[BUG]evaluator keeps failing with promptflow-eval 0.3.1 but works with 0.3.0

yanggaome commented 2 months ago

Describe the bug

After switching promptflow-eval from 0.3.0 to 0.3.1, for same code, it keeps giving me the error:

2024-07-15 06:52:21 +0000     377 execution.bulk     ERROR    Error occurred while executing batch run. Exception: The input for batch run is incorrect. Input from key 'data' is an empty list, which means we cannot generate a single line input for the flow run. Please rectify the input and try again.

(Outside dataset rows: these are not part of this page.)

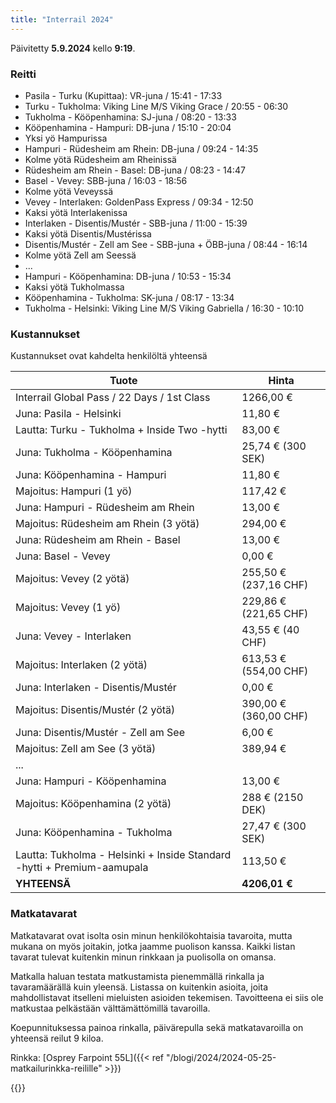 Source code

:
```yaml
---
title: "Interrail 2024"
---
```


Päivitetty **5.9.2024** kello **9:19**.

### Reitti
- Pasila - Turku (Kupittaa): VR-juna / 15:41 - 17:33
- Turku - Tukholma: Viking Line M/S Viking Grace / 20:55 - 06:30
- Tukholma - Kööpenhamina: SJ-juna / 08:20 - 13:33
- Kööpenhamina - Hampuri: DB-juna / 15:10 - 20:04
- Yksi yö Hampurissa
- Hampuri - Rüdesheim am Rhein: DB-juna / 09:24 - 14:35
- Kolme yötä Rüdesheim am Rheinissä
- Rüdesheim am Rhein - Basel: DB-juna / 08:23 - 14:47
- Basel - Vevey: SBB-juna / 16:03 - 18:56
- Kolme yötä Veveyssä
- Vevey - Interlaken: GoldenPass Express / 09:34 - 12:50
- Kaksi yötä Interlakenissa
- Interlaken - Disentis/Mustér - SBB-juna / 11:00 - 15:39
- Kaksi yötä Disentis/Mustérissa
- Disentis/Mustér - Zell am See - SBB-juna + ÖBB-juna / 08:44 - 16:14
- Kolme yötä Zell am Seessä
- ...
- Hampuri - Kööpenhamina: DB-juna / 10:53 - 15:34
- Kaksi yötä Tukholmassa
- Kööpenhamina - Tukholma: SK-juna / 08:17 - 13:34
- Tukholma - Helsinki: Viking Line M/S Viking Gabriella / 16:30 - 10:10

### Kustannukset
Kustannukset ovat kahdelta henkilöltä yhteensä

| Tuote                                                                   | Hinta             |
|-------------------------------------------------------------------------|-------------------|
| Interrail Global Pass / 22 Days / 1st Class                             | 1266,00 €         |
| Juna: Pasila - Helsinki                                                 | 11,80 €           |
| Lautta: Turku - Tukholma + Inside Two -hytti                            | 83,00 €           |
| Juna: Tukholma - Kööpenhamina                                           | 25,74 € (300 SEK) |
| Juna: Kööpenhamina - Hampuri                                            | 11,80 €           |
| Majoitus: Hampuri (1 yö)                                                | 117,42 €          |
| Juna: Hampuri - Rüdesheim am Rhein                                      | 13,00 €           |
| Majoitus: Rüdesheim am Rhein (3 yötä)                                   | 294,00 €          |
| Juna: Rüdesheim am Rhein - Basel                                        | 13,00 €           |
| Juna: Basel - Vevey                                                     | 0,00 €            |
| Majoitus: Vevey (2 yötä)                                                | 255,50 € (237,16 CHF) |
| Majoitus: Vevey (1 yö)                                                  | 229,86 € (221,65 CHF) |
| Juna: Vevey - Interlaken                                                | 43,55 € (40 CHF)  |
| Majoitus: Interlaken (2 yötä)                                           | 613,53 € (554,00 CHF) |
| Juna: Interlaken - Disentis/Mustér                                      | 0,00 €            |
| Majoitus: Disentis/Mustér (2 yötä)                                      | 390,00 € (360,00 CHF) |
| Juna: Disentis/Mustér - Zell am See                                     | 6,00 €            |
| Majoitus: Zell am See (3 yötä)                                          | 389,94 €          |
| ...                                                                     |                   |
| Juna: Hampuri - Kööpenhamina                                            | 13,00 €           |
| Majoitus: Kööpenhamina (2 yötä)                                         | 288 € (2150 DEK)  |
| Juna: Kööpenhamina - Tukholma                                           | 27,47 € (300 SEK) |
| Lautta: Tukholma - Helsinki + Inside Standard -hytti + Premium-aamupala | 113,50 €          |
| **YHTEENSÄ**                                                            | **4206,01 €**     |

### Matkatavarat
Matkatavarat ovat isolta osin minun henkilökohtaisia tavaroita, mutta mukana on myös joitakin, jotka jaamme puolison kanssa. Kaikki listan tavarat tulevat kuitenkin minun rinkkaan ja puolisolla on omansa.

Matkalla haluan testata matkustamista pienemmällä rinkalla ja tavaramäärällä kuin yleensä. Listassa on kuitenkin asioita, joita mahdollistavat itselleni mieluisten asioiden tekemisen. Tavoitteena ei siis ole matkustaa pelkästään välttämättömillä tavaroilla.

Koepunnituksessa painoa rinkalla, päivärepulla sekä matkatavaroilla on yhteensä reilut 9 kiloa.

Rinkka: [Osprey Farpoint 55L]({{< ref "/blogi/2024/2024-05-25-matkailurinkka-reilille" >}})

{{<packing-list file="pakkauslista.json">}}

======= Run Summary =======

Run name: "promptflow_evals_evaluators_content_safety_content_safety_contentsafetyevaluator_k3ldgeeq_20240715_065220_068989"
Run status: "Failed"
Start time: "2024-07-15 06:52:20.066987+00:00"
Duration: "0:00:01.488330"
Output path: "/root/.promptflow/.runs/promptflow_evals_evaluators_content_safety_content_safety_contentsafetyevaluator_k3ldgeeq_20240715_065220_068989"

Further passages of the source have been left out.